→ **EXERCISE DIRECTIONS**: In the entries below, find the line with "- [x] boolean 01:38:11 01:38:59" and the line with "- [ ] should parse argument list"; give again those lines and every line between them, exactly.

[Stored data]
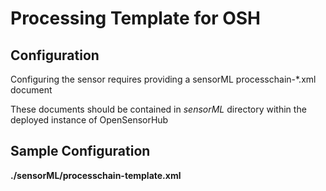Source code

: 
# Processing Template for OSH

## Configuration

Configuring the sensor requires providing a sensorML processchain-*.xml document

These documents should be contained in _sensorML_ directory within the deployed instance of OpenSensorHub

## Sample Configuration

**./sensorML/processchain-template.xml**

   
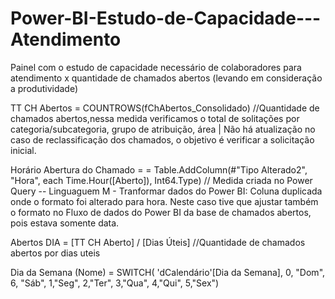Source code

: # Power-BI-Estudo-de-Capacidade---Atendimento
Painel com o estudo de capacidade necessário de colaboradores para atendimento x quantidade de chamados abertos (levando em consideração a produtividade)

TT CH Abertos = COUNTROWS(fChAbertos_Consolidado)
//Quantidade de chamados abertos,nessa medida verificamos o total de solitações por categoria/subcategoria, grupo de atribuição, área | Não há atualização no caso de reclassificação dos chamados, o objetivo é verificar a solicitação inicial.

Horário Abertura do Chamado = = Table.AddColumn(#"Tipo Alterado2", "Hora", each Time.Hour([Aberto]), Int64.Type) 
// Medida criada no Power Query -- Linguaguem M - Tranformar dados do Power BI: Coluna duplicada onde o formato foi alterado para hora. Neste caso tive que ajustar também o formato no Fluxo de dados do Power BI da base de chamados abertos, pois estava somente data.

Abertos DIA = [TT CH Aberto] / [Dias Úteis]
//Quantidade de chamados abertos por dias uteis

Dia da Semana (Nome) = SWITCH(
    'dCalendário'[Dia da Semana],
    0, "Dom",
    6, "Sáb",
    1,"Seg",
    2,"Ter",
    3,"Qua",
    4,"Qui",
    5,"Sex")
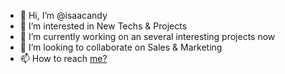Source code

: - 👋 Hi, I’m @isaacandy
- 👀 I’m interested in New Techs & Projects
- 🌱 I’m currently working on an several interesting projects now 
- 💞️ I’m looking to collaborate on Sales & Marketing
- 📫 How to reach [me?](https://link3.to/0xisaacandynft)

<!---
isaacandy/isaacandy is a ✨ special ✨ repository because its `README.md` (this file) appears on your GitHub profile.
You can click the Preview link to take a look at your changes.
--->
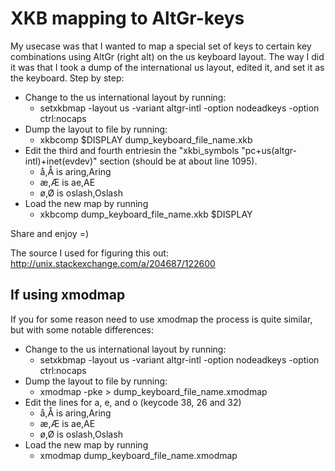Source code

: # XKB mapping to AltGr-keys

My usecase was that I wanted to map a special set of keys
to certain key combinations using AltGr (right alt) on the
us keyboard layout. The way I did it was that I took a dump
of the international us layout, edited it, and set it as the
keyboard. Step by step:

* Change to the us international layout by running:
    * setxkbmap -layout us -variant altgr-intl -option nodeadkeys -option ctrl:nocaps
* Dump the layout to file by running:
    * xkbcomp $DISPLAY dump\_keyboard\_file\_name.xkb
* Edit the third and fourth entriesin the "xkbi\_symbols "pc+us(altgr-intl)+inet(evdev)" section (should be at about line 1095).
    * å,Å is aring,Aring
    * æ,Æ is ae,AE
    * ø,Ø is oslash,Oslash
* Load the new map by running
    * xkbcomp dump\_keyboard\_file\_name.xkb $DISPLAY

Share and enjoy =)

The source I used for figuring this out: http://unix.stackexchange.com/a/204687/122600

## If using xmodmap

If you for some reason need to use xmodmap the process is quite similar,
but with some notable differences:

* Change to the us international layout by running:
    * setxkbmap -layout us -variant altgr-intl -option nodeadkeys -option ctrl:nocaps
* Dump the layout to file by running:
    * xmodmap -pke > dump\_keyboard\_file\_name.xmodmap
* Edit the lines for a, e, and o (keycode 38, 26 and 32)
    * å,Å is aring,Aring
    * æ,Æ is ae,AE
    * ø,Ø is oslash,Oslash
* Load the new map by running
    * xmodmap dump\_keyboard\_file\_name.xmodmap
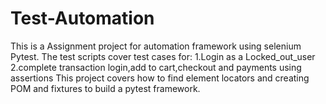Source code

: # Test-Automation
This is a Assignment project for automation framework using selenium Pytest.
The test scripts cover test cases for:
   1.Login as a Locked_out_user
   2.complete transaction login,add to cart,checkout and payments using assertions 
This project covers how to find element locators and creating POM and fixtures to build a pytest framework.
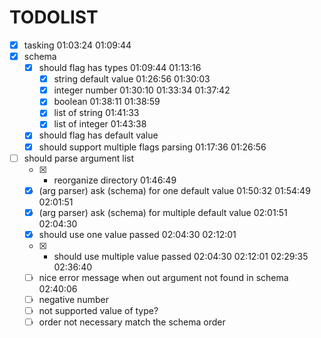 # TODOLIST

- [x] tasking 01:03:24 01:09:44
- [x] schema
  - [x] should flag has types 01:09:44 01:13:16
    - [x] string default value 01:26:56 01:30:03
    - [x] integer number 01:30:10 01:33:34 01:37:42
    - [x] boolean 01:38:11 01:38:59
    - [x] list of string 01:41:33
    - [x] list of integer 01:43:38
  - [x] should flag has default value
  - [x] should support multiple flags parsing 01:17:36 01:26:56
- [ ] should parse argument list
  - [x] - reorganize directory 01:46:49
  * [x] (arg parser) ask (schema) for one default value 01:50:32 01:54:49 02:01:51
  * [x] (arg parser) ask (schema) for multiple default value 02:01:51 02:04:30
  * [x] should use one value passed 02:04:30 02:12:01
  * [x] + should use multiple value passed 02:04:30 02:12:01 02:29:35 02:36:40
  * [ ] nice error message when out argument not found in schema 02:40:06
  * [ ] negative number
  * [ ] not supported value of type?
  * [ ] order not necessary match the schema order
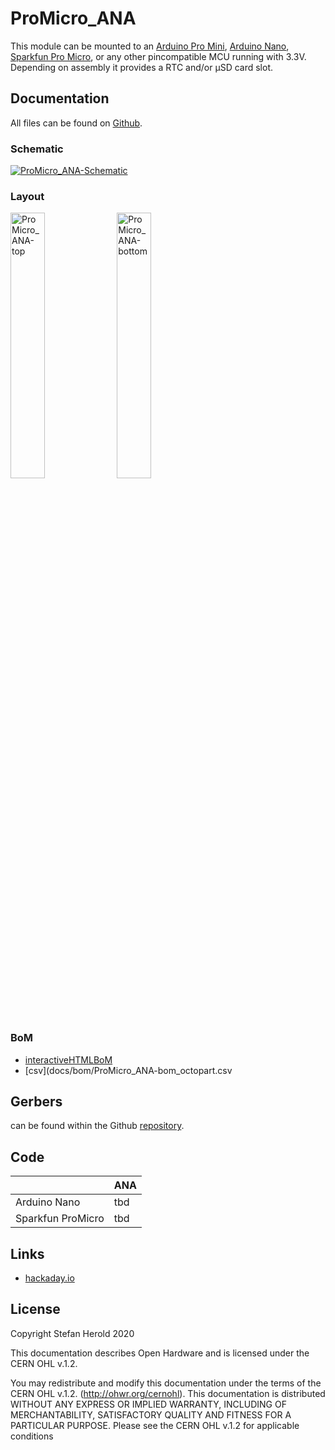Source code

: # ProMicro_ANA
This module can be mounted to an [Arduino Pro Mini](https://www.sparkfun.com/products/11113), [Arduino Nano](https://store.arduino.cc/arduino-nano), [Sparkfun Pro Micro](https://www.sparkfun.com/products/12587), or any other pincompatible MCU running with 3.3V. Depending on assembly it provides a RTC and/or µSD card slot.


## Documentation
All files can be found on [Github](https://github.com/nerdyscout/ProMicro/tree/master/ANA).


### Schematic
[![ProMicro_ANA-Schematic](docs/img/ProMicro_ANA-schematic.svg)](docs/ProMicro_ANA-schematic.pdf)


### Layout
<a href="docs/ProMicro_ANA-top.pdf"><img src="docs/img/ProMicro_ANA-top.svg" alt="ProMicro_ANA-top" width="33%"/></a>
<a href="docs/ProMicro_ANA-bottom.pdf"><img src="docs/img/ProMicro_ANA-bottom.svg" alt="ProMicro_ANA-bottom" width="33%"/></a>


### BoM
  * [interactiveHTMLBoM](https://nerdyscout.github.io/ProMicro/ANA/docs/bom/ProMicro_ANA-ibom.html)
  * [csv](docs/bom/ProMicro_ANA-bom_octopart.csv


## Gerbers
can be found within the Github [repository](gerbers).


## Code
| | ANA |
| --- | --- |
| Arduino Nano | tbd |
| Sparkfun ProMicro | tbd |


## Links
  * [hackaday.io](https://hackaday.io/project/171898-promicro)


## License
Copyright Stefan Herold 2020

This documentation describes Open Hardware and is licensed under the CERN OHL v.1.2.

You may redistribute and modify this documentation under the terms of the CERN OHL v.1.2. (http://ohwr.org/cernohl). This documentation is distributed WITHOUT ANY EXPRESS OR IMPLIED WARRANTY, INCLUDING OF MERCHANTABILITY, SATISFACTORY QUALITY AND FITNESS FOR A PARTICULAR PURPOSE. Please see the CERN OHL v.1.2 for applicable conditions
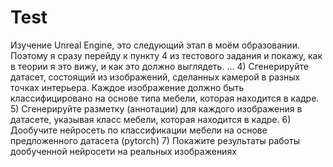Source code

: # Test
Изучение Unreal Engine, это следующий этап в моём образовании. Поэтому я сразу перейду к пункту 4 из тестового задания и покажу, как в теории я это вижу, и как это должно выглядеть.
...
4) Сгенерируйте датасет, состоящий из изображений, сделанных камерой в разных точках интерьера. Каждое изображение должно быть классифицировано на основе типа мебели, которая находится в кадре.
5) Сгенерируйте разметку (аннотации) для каждого изображения в датасете, указывая класс мебели, которая находится в кадре.
6) Дообучите нейросеть по классификации мебели на основе предложенного датасета (pytorch)
7) Покажите результаты работы дообученной нейросети на реальных изображениях
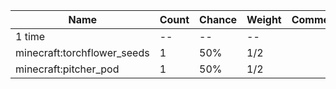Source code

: | Name                        | Count | Chance | Weight | Comment |
| --------------------------- | ----- | ------ | ------ | ------- |
| 1 time                      |    -- |     -- |     -- |         |
| minecraft:torchflower_seeds |     1 |    50% |    1/2 |         |
| minecraft:pitcher_pod       |     1 |    50% |    1/2 |         |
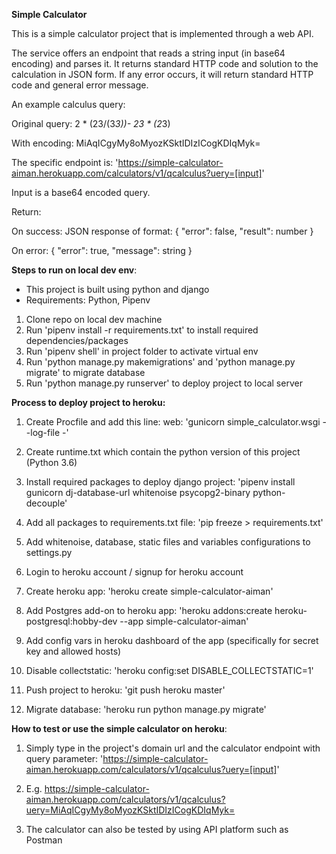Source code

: **Simple Calculator**

This is a simple calculator project that is implemented through a web API.

The service offers an endpoint that reads a string input (in base64 encoding) and parses it.
It returns standard HTTP code and solution to the calculation in JSON form. If any error occurs, it will return standard HTTP code and general error message.

An example calculus query:

Original query: 2 * (23/(3*3))- 23 * (2*3)

With encoding: MiAqICgyMy8oMyozKSktIDIzICogKDIqMyk=

The specific endpoint is: 'https://simple-calculator-aiman.herokuapp.com/calculators/v1/qcalculus?uery=[input]'

Input is a base64 encoded query.

Return:

On success: JSON response of format: { "error": false, "result": number }

On error: { "error": true, "message": string }

**Steps to run on local dev env**:
- This project is built using python and django
- Requirements: Python, Pipenv

1. Clone repo on local dev machine
2. Run 'pipenv install -r requirements.txt' to install required dependencies/packages
3. Run 'pipenv shell' in project folder to activate virtual env
4. Run 'python manage.py makemigrations' and 'python manage.py migrate' to migrate database
5. Run 'python manage.py runserver' to deploy project to local server

**Process to deploy project to heroku:**

1. Create Procfile and add this line: web: 'gunicorn simple_calculator.wsgi --log-file -'

2. Create runtime.txt which contain the python version of this project (Python 3.6)

3. Install required packages to deploy django project: 'pipenv install gunicorn dj-database-url whitenoise psycopg2-binary python-decouple'

4. Add all packages to requirements.txt file: 'pip freeze > requirements.txt'

5. Add whitenoise, database, static files and variables configurations to settings.py

6. Login to heroku account / signup for heroku account

7. Create heroku app: 'heroku create simple-calculator-aiman'

8. Add Postgres add-on to heroku app: 'heroku addons:create heroku-postgresql:hobby-dev --app simple-calculator-aiman'

9. Add config vars in heroku dashboard of the app (specifically for secret key and allowed hosts)

10. Disable collectstatic: 'heroku config:set DISABLE_COLLECTSTATIC=1'

11. Push project to heroku: 'git push heroku master'

12. Migrate database: 'heroku run python manage.py migrate'

**How to test or use the simple calculator on heroku**:

1. Simply type in the project's domain url and the calculator endpoint with query parameter: 'https://simple-calculator-aiman.herokuapp.com/calculators/v1/qcalculus?uery=[input]'

2. E.g. https://simple-calculator-aiman.herokuapp.com/calculators/v1/qcalculus?uery=MiAqICgyMy8oMyozKSktIDIzICogKDIqMyk=

3. The calculator can also be tested by using API platform such as Postman
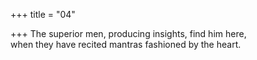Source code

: +++
title = "04"

+++
 The superior men, producing insights, find him here,  
when they have recited mantras fashioned by the heart.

→ **SOLUTION**:
    - [x] boolean 01:38:11 01:38:59
    - [x] list of string 01:41:33
    - [x] list of integer 01:43:38
  - [x] should flag has default value
  - [x] should support multiple flags parsing 01:17:36 01:26:56
- [ ] should parse argument list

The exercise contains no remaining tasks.